### [Work required]
Word for word, retype every line of the data.

Stored dataset items:
════
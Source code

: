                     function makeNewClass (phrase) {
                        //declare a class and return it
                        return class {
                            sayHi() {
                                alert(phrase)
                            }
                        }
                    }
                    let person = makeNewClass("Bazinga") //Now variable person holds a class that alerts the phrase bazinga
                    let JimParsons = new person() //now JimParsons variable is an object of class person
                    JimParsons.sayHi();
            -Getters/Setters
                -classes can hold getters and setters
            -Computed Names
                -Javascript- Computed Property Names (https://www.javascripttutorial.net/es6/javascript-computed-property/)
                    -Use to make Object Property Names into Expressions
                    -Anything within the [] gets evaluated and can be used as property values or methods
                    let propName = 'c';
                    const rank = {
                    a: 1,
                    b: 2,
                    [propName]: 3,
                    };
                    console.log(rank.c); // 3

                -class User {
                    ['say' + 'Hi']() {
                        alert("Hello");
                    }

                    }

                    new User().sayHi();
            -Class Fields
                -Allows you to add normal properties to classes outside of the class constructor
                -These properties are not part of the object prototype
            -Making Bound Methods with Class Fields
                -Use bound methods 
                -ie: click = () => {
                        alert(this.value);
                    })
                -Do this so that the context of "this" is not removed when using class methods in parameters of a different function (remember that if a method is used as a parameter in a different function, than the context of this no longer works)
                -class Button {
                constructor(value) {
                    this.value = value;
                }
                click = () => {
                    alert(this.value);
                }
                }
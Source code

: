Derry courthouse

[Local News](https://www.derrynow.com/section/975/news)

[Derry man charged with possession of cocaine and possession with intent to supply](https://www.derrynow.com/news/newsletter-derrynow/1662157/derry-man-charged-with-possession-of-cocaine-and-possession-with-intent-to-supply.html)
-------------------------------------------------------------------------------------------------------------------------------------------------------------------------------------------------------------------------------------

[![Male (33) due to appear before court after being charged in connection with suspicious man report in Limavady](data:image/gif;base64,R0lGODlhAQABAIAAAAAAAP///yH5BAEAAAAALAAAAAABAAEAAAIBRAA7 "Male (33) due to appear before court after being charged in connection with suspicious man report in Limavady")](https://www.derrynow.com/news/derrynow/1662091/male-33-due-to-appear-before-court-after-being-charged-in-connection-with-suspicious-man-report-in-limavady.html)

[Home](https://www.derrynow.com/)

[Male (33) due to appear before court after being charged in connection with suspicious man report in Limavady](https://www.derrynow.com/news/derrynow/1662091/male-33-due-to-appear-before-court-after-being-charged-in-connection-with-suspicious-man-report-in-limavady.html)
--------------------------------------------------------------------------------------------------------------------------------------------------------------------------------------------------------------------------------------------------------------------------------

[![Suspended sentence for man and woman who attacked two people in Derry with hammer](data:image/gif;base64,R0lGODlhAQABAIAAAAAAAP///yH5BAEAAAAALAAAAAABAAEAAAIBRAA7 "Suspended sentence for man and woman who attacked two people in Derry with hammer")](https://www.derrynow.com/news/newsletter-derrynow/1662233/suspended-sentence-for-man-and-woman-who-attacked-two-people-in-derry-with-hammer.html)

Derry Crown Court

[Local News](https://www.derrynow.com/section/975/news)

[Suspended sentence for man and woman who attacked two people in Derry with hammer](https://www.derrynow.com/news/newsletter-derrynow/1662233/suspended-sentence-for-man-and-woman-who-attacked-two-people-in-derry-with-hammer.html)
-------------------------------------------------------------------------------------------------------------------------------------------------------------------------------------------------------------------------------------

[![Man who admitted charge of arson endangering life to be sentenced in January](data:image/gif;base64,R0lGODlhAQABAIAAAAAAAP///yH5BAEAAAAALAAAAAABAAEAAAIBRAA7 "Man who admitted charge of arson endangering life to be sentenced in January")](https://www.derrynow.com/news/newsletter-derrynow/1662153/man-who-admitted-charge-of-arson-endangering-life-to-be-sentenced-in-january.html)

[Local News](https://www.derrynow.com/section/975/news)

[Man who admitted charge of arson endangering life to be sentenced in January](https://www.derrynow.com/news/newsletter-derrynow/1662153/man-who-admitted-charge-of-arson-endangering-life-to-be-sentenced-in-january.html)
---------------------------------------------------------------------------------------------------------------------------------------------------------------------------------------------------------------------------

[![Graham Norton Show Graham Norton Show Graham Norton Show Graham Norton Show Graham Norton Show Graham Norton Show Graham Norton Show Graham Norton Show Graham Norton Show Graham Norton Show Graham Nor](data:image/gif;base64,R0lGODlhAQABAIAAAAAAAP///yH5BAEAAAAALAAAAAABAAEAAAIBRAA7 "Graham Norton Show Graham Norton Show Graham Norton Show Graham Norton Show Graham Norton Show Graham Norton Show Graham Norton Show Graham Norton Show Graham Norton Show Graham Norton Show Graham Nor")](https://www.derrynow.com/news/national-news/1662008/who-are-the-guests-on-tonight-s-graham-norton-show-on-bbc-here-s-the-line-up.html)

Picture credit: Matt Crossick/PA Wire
════
### [Exercise output]
Source code

:                     function makeNewClass (phrase) {
                        //declare a class and return it
                        return class {
                            sayHi() {
                                alert(phrase)
                            }
                        }
                    }
                    let person = makeNewClass("Bazinga") //Now variable person holds a class that alerts the phrase bazinga
                    let JimParsons = new person() //now JimParsons variable is an object of class person
                    JimParsons.sayHi();
            -Getters/Setters
                -classes can hold getters and setters
            -Computed Names
                -Javascript- Computed Property Names (https://www.javascripttutorial.net/es6/javascript-computed-property/)
                    -Use to make Object Property Names into Expressions
                    -Anything within the [] gets evaluated and can be used as property values or methods
                    let propName = 'c';
                    const rank = {
                    a: 1,
                    b: 2,
                    [propName]: 3,
                    };
                    console.log(rank.c); // 3

                -class User {
                    ['say' + 'Hi']() {
                        alert("Hello");
                    }

                    }

                    new User().sayHi();
            -Class Fields
                -Allows you to add normal properties to classes outside of the class constructor
                -These properties are not part of the object prototype
            -Making Bound Methods with Class Fields
                -Use bound methods 
                -ie: click = () => {
                        alert(this.value);
                    })
                -Do this so that the context of "this" is not removed when using class methods in parameters of a different function (remember that if a method is used as a parameter in a different function, than the context of this no longer works)
                -class Button {
                constructor(value) {
                    this.value = value;
                }
                click = () => {
                    alert(this.value);
                }
                }
Source code

:Derry courthouse

[Local News](https://www.derrynow.com/section/975/news)

[Derry man charged with possession of cocaine and possession with intent to supply](https://www.derrynow.com/news/newsletter-derrynow/1662157/derry-man-charged-with-possession-of-cocaine-and-possession-with-intent-to-supply.html)
-------------------------------------------------------------------------------------------------------------------------------------------------------------------------------------------------------------------------------------

[![Male (33) due to appear before court after being charged in connection with suspicious man report in Limavady](data:image/gif;base64,R0lGODlhAQABAIAAAAAAAP///yH5BAEAAAAALAAAAAABAAEAAAIBRAA7 "Male (33) due to appear before court after being charged in connection with suspicious man report in Limavady")](https://www.derrynow.com/news/derrynow/1662091/male-33-due-to-appear-before-court-after-being-charged-in-connection-with-suspicious-man-report-in-limavady.html)

[Home](https://www.derrynow.com/)

[Male (33) due to appear before court after being charged in connection with suspicious man report in Limavady](https://www.derrynow.com/news/derrynow/1662091/male-33-due-to-appear-before-court-after-being-charged-in-connection-with-suspicious-man-report-in-limavady.html)
--------------------------------------------------------------------------------------------------------------------------------------------------------------------------------------------------------------------------------------------------------------------------------

[![Suspended sentence for man and woman who attacked two people in Derry with hammer](data:image/gif;base64,R0lGODlhAQABAIAAAAAAAP///yH5BAEAAAAALAAAAAABAAEAAAIBRAA7 "Suspended sentence for man and woman who attacked two people in Derry with hammer")](https://www.derrynow.com/news/newsletter-derrynow/1662233/suspended-sentence-for-man-and-woman-who-attacked-two-people-in-derry-with-hammer.html)

Derry Crown Court

[Local News](https://www.derrynow.com/section/975/news)

[Suspended sentence for man and woman who attacked two people in Derry with hammer](https://www.derrynow.com/news/newsletter-derrynow/1662233/suspended-sentence-for-man-and-woman-who-attacked-two-people-in-derry-with-hammer.html)
-------------------------------------------------------------------------------------------------------------------------------------------------------------------------------------------------------------------------------------

[![Man who admitted charge of arson endangering life to be sentenced in January](data:image/gif;base64,R0lGODlhAQABAIAAAAAAAP///yH5BAEAAAAALAAAAAABAAEAAAIBRAA7 "Man who admitted charge of arson endangering life to be sentenced in January")](https://www.derrynow.com/news/newsletter-derrynow/1662153/man-who-admitted-charge-of-arson-endangering-life-to-be-sentenced-in-january.html)

[Local News](https://www.derrynow.com/section/975/news)

[Man who admitted charge of arson endangering life to be sentenced in January](https://www.derrynow.com/news/newsletter-derrynow/1662153/man-who-admitted-charge-of-arson-endangering-life-to-be-sentenced-in-january.html)
---------------------------------------------------------------------------------------------------------------------------------------------------------------------------------------------------------------------------

[![Graham Norton Show Graham Norton Show Graham Norton Show Graham Norton Show Graham Norton Show Graham Norton Show Graham Norton Show Graham Norton Show Graham Norton Show Graham Norton Show Graham Nor](data:image/gif;base64,R0lGODlhAQABAIAAAAAAAP///yH5BAEAAAAALAAAAAABAAEAAAIBRAA7 "Graham Norton Show Graham Norton Show Graham Norton Show Graham Norton Show Graham Norton Show Graham Norton Show Graham Norton Show Graham Norton Show Graham Norton Show Graham Norton Show Graham Nor")](https://www.derrynow.com/news/national-news/1662008/who-are-the-guests-on-tonight-s-graham-norton-show-on-bbc-here-s-the-line-up.html)

Picture credit: Matt Crossick/PA Wire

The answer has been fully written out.